MATERIAL FOR THIS TASK:

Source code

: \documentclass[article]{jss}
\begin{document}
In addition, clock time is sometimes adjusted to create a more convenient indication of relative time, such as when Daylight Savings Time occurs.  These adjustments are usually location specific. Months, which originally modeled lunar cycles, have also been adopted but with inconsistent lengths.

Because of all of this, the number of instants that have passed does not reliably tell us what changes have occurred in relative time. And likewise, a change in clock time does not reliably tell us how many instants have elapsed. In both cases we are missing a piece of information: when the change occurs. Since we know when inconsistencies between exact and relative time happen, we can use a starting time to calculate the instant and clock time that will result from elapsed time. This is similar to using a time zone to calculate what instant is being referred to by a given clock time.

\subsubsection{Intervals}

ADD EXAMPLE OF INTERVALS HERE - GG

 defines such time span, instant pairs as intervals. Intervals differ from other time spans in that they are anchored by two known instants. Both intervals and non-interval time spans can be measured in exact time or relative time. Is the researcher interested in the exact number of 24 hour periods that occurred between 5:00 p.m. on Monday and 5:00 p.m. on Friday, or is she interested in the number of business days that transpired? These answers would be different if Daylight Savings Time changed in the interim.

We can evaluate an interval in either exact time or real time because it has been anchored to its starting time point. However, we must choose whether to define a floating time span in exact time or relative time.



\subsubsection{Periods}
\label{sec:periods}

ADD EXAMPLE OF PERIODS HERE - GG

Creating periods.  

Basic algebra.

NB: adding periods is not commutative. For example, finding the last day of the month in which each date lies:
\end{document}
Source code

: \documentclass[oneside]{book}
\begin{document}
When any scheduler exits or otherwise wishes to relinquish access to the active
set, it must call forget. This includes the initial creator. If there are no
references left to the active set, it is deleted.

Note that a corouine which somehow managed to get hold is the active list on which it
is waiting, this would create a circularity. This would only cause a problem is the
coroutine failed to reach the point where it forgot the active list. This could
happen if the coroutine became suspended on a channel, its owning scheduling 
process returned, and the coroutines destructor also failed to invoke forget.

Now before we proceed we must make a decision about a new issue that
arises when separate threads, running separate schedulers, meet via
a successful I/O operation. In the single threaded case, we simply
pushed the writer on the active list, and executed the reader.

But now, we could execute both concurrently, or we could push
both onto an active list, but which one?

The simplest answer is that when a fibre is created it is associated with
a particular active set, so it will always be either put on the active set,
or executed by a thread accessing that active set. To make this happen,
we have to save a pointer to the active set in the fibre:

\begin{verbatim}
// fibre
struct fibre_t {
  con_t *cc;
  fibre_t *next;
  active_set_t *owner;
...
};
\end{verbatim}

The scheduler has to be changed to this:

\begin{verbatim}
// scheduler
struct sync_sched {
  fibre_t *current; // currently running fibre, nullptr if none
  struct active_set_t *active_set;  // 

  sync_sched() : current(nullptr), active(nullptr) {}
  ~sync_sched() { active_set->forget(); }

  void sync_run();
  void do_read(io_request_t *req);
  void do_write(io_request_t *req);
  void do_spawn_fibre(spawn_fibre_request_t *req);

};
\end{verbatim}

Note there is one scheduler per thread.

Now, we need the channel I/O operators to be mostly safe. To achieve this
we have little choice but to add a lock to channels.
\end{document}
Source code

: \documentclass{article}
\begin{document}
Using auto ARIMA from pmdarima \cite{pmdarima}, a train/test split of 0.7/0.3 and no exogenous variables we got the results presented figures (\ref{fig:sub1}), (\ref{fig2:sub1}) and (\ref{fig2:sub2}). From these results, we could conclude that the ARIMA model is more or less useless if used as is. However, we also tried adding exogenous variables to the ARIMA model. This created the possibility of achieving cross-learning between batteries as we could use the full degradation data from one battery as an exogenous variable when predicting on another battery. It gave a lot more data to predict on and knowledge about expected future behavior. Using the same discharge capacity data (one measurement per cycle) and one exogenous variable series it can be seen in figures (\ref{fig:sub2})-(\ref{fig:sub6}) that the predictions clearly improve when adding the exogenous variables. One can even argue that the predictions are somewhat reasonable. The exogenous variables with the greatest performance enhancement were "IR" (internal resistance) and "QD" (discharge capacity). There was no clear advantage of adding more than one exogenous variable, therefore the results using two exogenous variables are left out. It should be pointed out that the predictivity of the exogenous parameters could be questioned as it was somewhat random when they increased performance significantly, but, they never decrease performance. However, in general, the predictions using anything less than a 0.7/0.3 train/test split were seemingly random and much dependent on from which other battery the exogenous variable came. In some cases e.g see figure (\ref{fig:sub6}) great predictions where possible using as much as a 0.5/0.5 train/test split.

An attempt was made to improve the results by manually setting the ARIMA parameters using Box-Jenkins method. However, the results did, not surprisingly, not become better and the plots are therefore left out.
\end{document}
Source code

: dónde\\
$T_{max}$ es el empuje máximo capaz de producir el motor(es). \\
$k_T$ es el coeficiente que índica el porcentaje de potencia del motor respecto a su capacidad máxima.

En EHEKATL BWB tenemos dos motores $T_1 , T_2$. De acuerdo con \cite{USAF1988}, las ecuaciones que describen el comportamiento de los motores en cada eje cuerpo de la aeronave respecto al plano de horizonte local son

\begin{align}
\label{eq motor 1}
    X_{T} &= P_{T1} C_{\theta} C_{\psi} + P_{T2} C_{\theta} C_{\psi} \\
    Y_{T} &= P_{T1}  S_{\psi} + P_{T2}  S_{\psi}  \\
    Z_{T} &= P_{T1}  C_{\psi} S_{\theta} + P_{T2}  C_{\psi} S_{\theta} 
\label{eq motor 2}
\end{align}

...

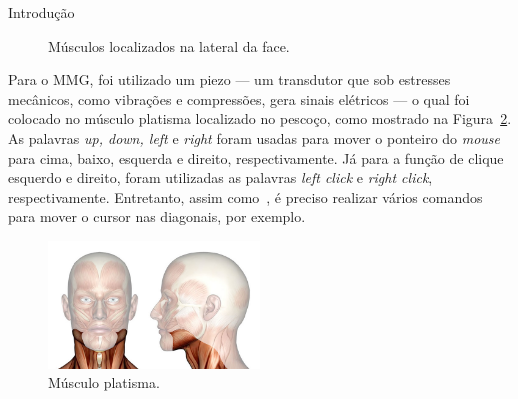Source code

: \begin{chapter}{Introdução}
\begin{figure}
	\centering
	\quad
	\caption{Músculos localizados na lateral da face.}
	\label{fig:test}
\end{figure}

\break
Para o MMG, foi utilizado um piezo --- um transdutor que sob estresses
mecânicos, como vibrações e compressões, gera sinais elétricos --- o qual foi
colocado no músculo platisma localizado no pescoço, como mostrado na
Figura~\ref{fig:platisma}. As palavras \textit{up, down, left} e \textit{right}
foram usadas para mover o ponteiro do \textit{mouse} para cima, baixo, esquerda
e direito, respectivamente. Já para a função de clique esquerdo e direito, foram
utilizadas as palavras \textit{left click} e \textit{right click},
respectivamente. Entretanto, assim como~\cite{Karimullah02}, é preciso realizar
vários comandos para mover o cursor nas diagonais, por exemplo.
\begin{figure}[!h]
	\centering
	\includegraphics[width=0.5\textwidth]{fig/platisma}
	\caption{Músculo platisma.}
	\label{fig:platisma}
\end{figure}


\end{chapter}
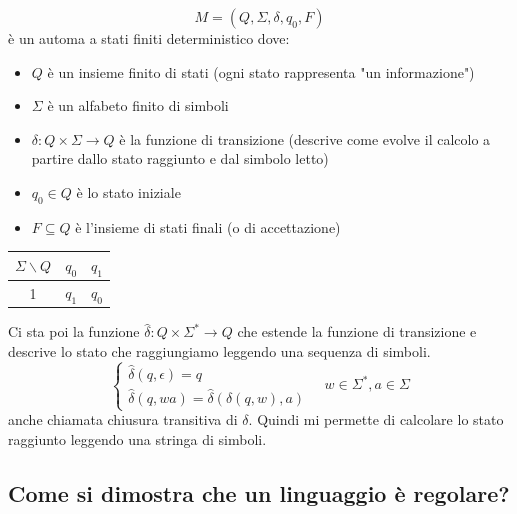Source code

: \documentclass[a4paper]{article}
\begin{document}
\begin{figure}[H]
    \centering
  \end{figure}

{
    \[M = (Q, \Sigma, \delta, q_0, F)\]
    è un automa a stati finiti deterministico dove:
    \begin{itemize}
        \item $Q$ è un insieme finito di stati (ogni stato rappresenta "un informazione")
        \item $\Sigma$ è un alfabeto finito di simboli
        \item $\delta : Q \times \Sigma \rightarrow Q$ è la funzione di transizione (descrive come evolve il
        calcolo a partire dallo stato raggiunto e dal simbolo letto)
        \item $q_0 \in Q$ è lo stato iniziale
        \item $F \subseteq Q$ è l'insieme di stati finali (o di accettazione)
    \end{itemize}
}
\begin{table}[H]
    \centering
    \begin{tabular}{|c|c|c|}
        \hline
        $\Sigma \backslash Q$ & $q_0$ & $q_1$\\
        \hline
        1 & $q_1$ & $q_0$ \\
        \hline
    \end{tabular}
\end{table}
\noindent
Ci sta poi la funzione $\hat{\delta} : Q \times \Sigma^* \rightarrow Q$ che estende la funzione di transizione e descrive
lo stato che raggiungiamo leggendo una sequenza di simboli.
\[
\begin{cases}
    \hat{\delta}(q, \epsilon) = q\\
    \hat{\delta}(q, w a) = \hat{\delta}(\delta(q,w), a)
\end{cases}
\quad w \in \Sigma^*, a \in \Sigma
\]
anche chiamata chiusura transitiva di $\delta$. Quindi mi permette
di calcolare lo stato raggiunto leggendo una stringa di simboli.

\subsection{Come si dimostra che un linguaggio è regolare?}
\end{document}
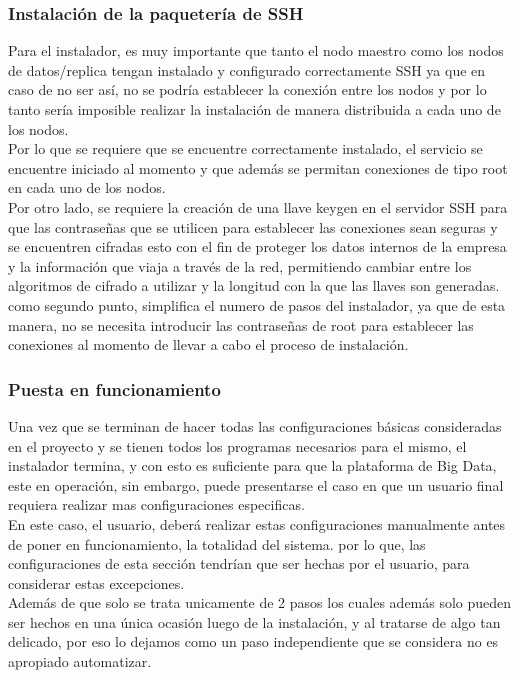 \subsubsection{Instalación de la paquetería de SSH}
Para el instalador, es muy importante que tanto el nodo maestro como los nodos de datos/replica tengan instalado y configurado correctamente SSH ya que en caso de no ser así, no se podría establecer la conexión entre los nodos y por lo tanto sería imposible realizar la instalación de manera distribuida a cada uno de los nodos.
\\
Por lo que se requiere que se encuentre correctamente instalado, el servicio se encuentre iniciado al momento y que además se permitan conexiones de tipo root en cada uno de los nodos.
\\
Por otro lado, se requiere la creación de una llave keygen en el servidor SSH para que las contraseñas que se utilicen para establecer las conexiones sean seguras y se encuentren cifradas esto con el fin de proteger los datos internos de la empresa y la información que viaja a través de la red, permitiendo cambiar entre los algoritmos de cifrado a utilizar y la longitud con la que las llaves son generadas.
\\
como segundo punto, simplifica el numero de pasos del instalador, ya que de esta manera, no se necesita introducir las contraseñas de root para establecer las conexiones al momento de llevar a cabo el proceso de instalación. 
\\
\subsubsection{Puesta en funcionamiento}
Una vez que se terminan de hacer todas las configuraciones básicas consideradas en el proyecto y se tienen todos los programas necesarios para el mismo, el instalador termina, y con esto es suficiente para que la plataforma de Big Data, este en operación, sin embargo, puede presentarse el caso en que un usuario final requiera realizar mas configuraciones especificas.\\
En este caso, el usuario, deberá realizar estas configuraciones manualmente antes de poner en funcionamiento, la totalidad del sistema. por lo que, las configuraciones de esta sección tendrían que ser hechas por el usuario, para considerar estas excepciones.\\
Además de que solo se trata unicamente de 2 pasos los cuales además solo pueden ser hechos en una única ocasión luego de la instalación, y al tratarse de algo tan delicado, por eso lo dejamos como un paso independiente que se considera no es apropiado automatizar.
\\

...

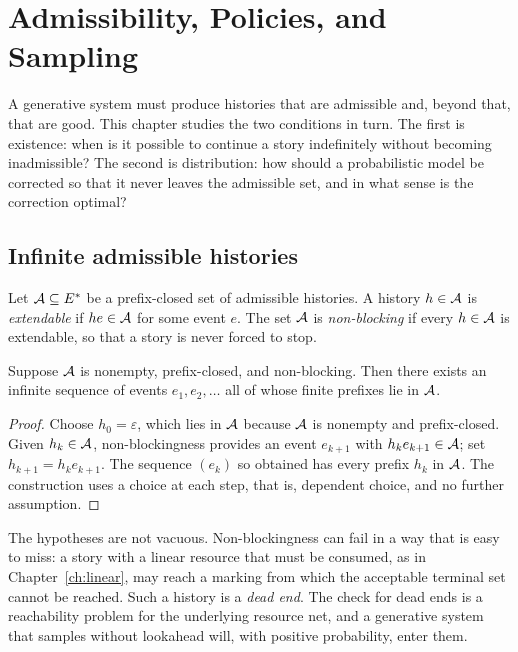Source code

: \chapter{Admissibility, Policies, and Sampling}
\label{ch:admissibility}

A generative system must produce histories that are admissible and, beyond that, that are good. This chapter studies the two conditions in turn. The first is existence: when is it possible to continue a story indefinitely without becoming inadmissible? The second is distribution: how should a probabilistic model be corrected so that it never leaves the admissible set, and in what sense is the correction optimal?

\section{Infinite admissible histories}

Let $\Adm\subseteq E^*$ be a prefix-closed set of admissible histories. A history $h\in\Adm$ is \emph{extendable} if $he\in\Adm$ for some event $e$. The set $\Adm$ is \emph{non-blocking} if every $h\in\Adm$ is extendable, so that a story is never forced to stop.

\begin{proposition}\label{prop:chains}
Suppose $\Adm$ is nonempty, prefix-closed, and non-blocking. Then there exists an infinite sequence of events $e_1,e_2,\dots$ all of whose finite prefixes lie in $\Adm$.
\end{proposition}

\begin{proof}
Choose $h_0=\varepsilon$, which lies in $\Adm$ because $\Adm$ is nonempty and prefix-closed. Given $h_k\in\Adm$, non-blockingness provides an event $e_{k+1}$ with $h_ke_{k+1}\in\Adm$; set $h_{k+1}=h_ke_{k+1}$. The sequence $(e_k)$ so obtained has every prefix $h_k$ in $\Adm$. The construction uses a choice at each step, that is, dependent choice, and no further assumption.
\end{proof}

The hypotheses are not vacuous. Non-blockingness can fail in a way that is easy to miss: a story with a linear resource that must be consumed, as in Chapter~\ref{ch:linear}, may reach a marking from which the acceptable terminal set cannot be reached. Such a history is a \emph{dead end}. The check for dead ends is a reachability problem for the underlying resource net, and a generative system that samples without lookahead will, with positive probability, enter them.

WORK TASK:
Out of the listing above, reproduce exactly the lines from the one with "both onto an active list, but which one?" up to and including the one with "or executed by".

SOLUTION FOR THIS EXERCISE:
both onto an active list, but which one?

The simplest answer is that when a fibre is created it is associated with
a particular active set, so it will always be either put on the active set,
or executed by a thread accessing that active set. To make this happen,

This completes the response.